Where Time Begins by Sasha Paulsen

Where Time Begins by Sasha Paulsen

Author:Sasha Paulsen
Language: eng
Format: epub
Publisher: She Writes Press


30

Fresh Air was sitting in Foeata’s garden beneath the vines of purple passion flowers.

“Malo e lelei, Seli,” he said. Thank you for living.

“It is a fine night,” he added as Foeata brought out tea. “I like it when the world makes you look at it, by being too hot or too cold or too wild. I am here, it says, do not forget me.”

“It is too hot,” Foeata said.

“It warms my old bones. Like the sight of a beautiful woman in her garden.”

Foeata began energetically weaving a mat of pandana leaves. “Women,” Fresh Air observed. “So full of mysteries. You had a good day, Seli?”

“I had lunch with Joe Storey. And about fifty other people,” I added, so Foeata could stop clutching her head. “Why don’t you like him?” I asked her.

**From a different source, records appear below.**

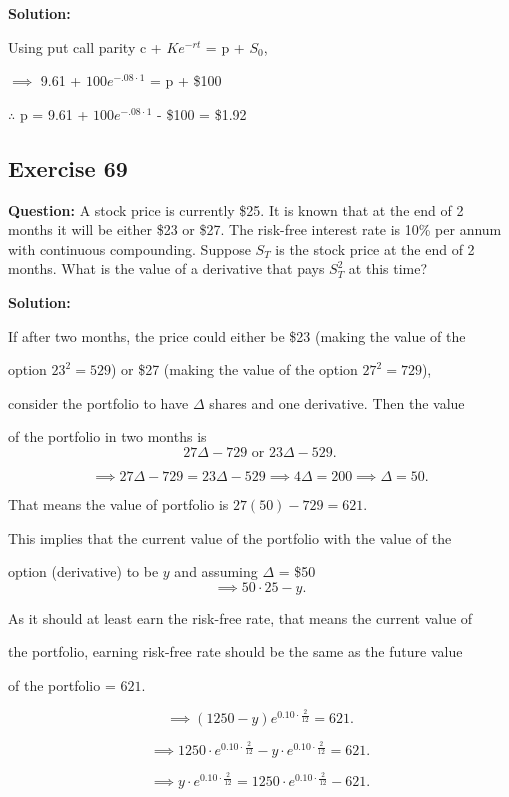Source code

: \documentclass{article}
\begin{document}
\textbf{Solution:}

Using put call parity c + $Ke^{-rt}$ = p + $S_0$,

$\implies$ 9.61 + $100e^{-.08 \cdot 1}$ = p + \$100

$\therefore$ p = 9.61 + $100e^{-.08 \cdot 1}$ - \$100 = \$1.92

\subsection*{Exercise 69}
\textbf{Question:} A stock price is currently \$25. It is known that at the end of 2 months it will be either \$23 or \$27.
The risk-free interest rate is 10\% per annum with continuous compounding. Suppose $S_T$ is the stock price at the
end of 2 months. What is the value of a derivative that pays $S_T^{2}$ at this time?

\textbf{Solution:}

If after two months, the price could either be \$23 (making the value of the 

option $23^2 = 529$) or \$27 (making the value of the option $27^2 = 729$), 

consider the portfolio to have $\Delta$ shares and one derivative. Then the value 

of the portfolio in two months is
\[
27\Delta - 729 \text{ or } 23\Delta - 529.
\]

\[
\implies 27\Delta - 729 = 23\Delta - 529 \implies 4\Delta = 200 \implies \Delta = 50.
\]

That means the value of portfolio is $27(50) - 729 = 621$.

This implies that the current value of the portfolio with the value of the 

option (derivative) to be $y$ and assuming $\Delta$ = \$50
\[
\implies 50 \cdot 25 - y.
\]

As it should at least earn the risk-free rate, that means the current value of 

the portfolio, earning risk-free rate should be the same as the future value 

of the portfolio = $621$.

\[
\implies (1250 - y)e^{0.10 \cdot \frac{2}{12}} = 621.
\]

\[
\implies 1250 \cdot e^{0.10 \cdot \frac{2}{12}} - y \cdot e^{0.10 \cdot \frac{2}{12}} = 621.
\]

\[
\implies y \cdot e^{0.10 \cdot \frac{2}{12}} = 1250 \cdot e^{0.10 \cdot \frac{2}{12}} - 621.
\]
\end{document}
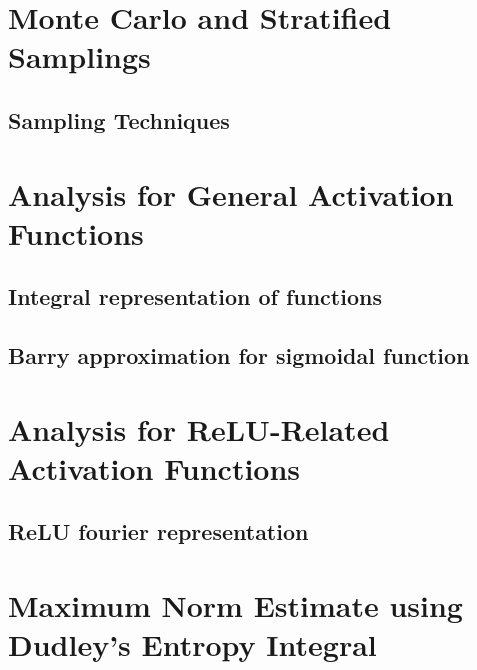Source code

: \documentclass[leqno,labelfig,psfigt]{svmono}
\begin{document}
\chapter{Monte Carlo and Stratified Samplings}
%
\section{Sampling Techniques}



%

\chapter{Analysis for General Activation Functions}
\section{Integral representation of functions}





\section{Barry approximation for sigmoidal function}


\chapter{Analysis for ReLU-Related Activation Functions}
\section{ReLU fourier representation}


 

\chapter{Maximum Norm Estimate using Dudley's Entropy Integral}


%

%
%
%
%
%
%
%
\end{document}
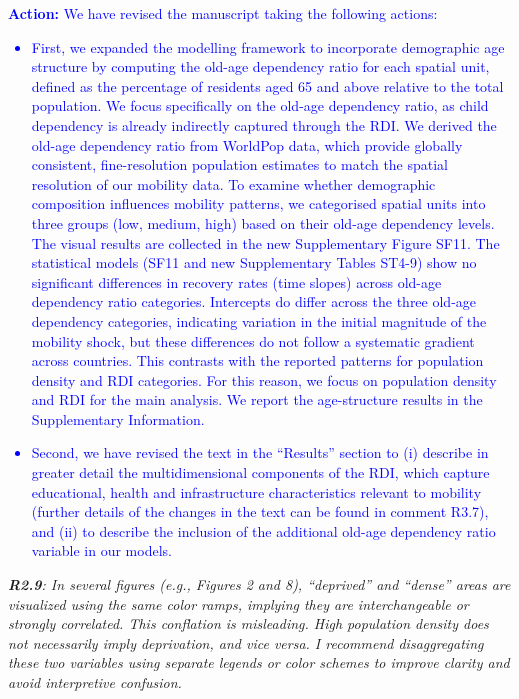 \documentclass[12pt,a4paper,oneside, reqno]{amsart}
\begin{document}
\textcolor{blue}{
\textbf{Action:} We have revised the manuscript taking the following actions:
\begin{itemize}[noitemsep, topsep=0pt]
    \item First, we expanded the modelling framework to incorporate demographic age structure by computing the old-age dependency ratio for each spatial unit, defined as the percentage of residents aged 65 and above relative to the total population. We focus specifically on the old-age dependency ratio, as child dependency is already indirectly captured through the RDI. We derived the old-age dependency ratio from WorldPop data, which provide globally consistent, fine-resolution population estimates to match the spatial resolution of our mobility data. To examine whether demographic composition influences mobility patterns, we categorised spatial units into three groups (low, medium, high) based on their old-age dependency levels. The visual results are collected in the new Supplementary Figure SF11. The statistical models (SF11 and new Supplementary Tables ST4-9) show no significant differences in recovery rates (time slopes) across old-age dependency ratio categories. Intercepts do differ across the three old-age dependency categories, indicating variation in the initial magnitude of the mobility shock, but these differences do not follow a systematic gradient across countries. This contrasts with the reported patterns for population density and RDI categories. For this reason, we focus on population density and RDI for the main analysis. We report the age-structure results in the Supplementary Information.
    \item Second, we have revised the text in the ``Results'' section to (i) describe in greater detail the multidimensional components of the RDI, which capture educational, health and infrastructure characteristics relevant to mobility (further details of the changes in the text can be found in comment R3.7), and (ii) to describe the inclusion of the additional old-age dependency ratio variable in our models.
\end{itemize}
}


\setlength{\leftskip}{0cm} \textit{\textbf{R2.9}: In several figures (e.g., Figures 2 and 8), ``deprived'' and ``dense'' areas are visualized using the same color ramps, implying they are interchangeable or strongly correlated. This conflation is misleading. High population density does not necessarily imply deprivation, and vice versa. I recommend disaggregating these two variables using separate legends or color schemes to improve clarity and avoid interpretive confusion.}
\end{document}
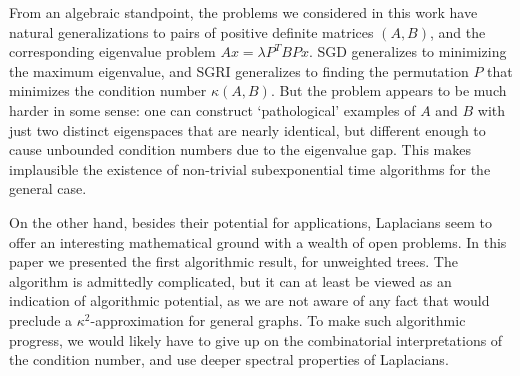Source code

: %
%

%
From an algebraic standpoint, the problems we considered in this work have natural generalizations to pairs of positive definite matrices $(A,B)$, and the corresponding eigenvalue problem $Ax = \lambda P^T B Px$. SGD generalizes to minimizing the maximum eigenvalue, and SGRI generalizes to finding the permutation $P$ that minimizes the condition number $\kappa(A,B)$. 
But the problem appears to be much harder in some sense: one can construct `pathological' examples of $A$ and $B$ with just two distinct eigenspaces that are nearly identical, but different enough to cause unbounded condition numbers due to the eigenvalue gap. This makes implausible the existence of non-trivial subexponential time algorithms for the general case. 

On the other hand, besides their potential for applications, Laplacians seem to offer an interesting mathematical ground with a wealth of open problems. In this paper we presented the first algorithmic result, for unweighted trees. The algorithm is admittedly complicated, but it can at least be viewed as an indication of algorithmic potential, as we are not aware of any fact that would preclude a $\kappa^2$-approximation for general graphs. To make such algorithmic progress, we would likely have to give up on the combinatorial interpretations of the condition number, and use deeper spectral properties of Laplacians.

“Of course I must love him,” Foeata said dolefully, although it seemed that her Christian duty weighed heavily on her. “But he is a rich man. He could go anywhere. Why does he come here always?”

“Do you know how he got his money?”

Fresh Air sipped his tea. “It is said he was a poor man who married a rich woman.”

“Oh, like—a lot of people. Where is she?”

“Dead,” Foeata said, darkly.

“Of a long illness,” Fresh Air added.

“Tarkington has gone away,” I said. “But he left a captured stonefish. I was thinking I should set it free, but I wasn’t sure how to pick it up without a net. So I didn’t.”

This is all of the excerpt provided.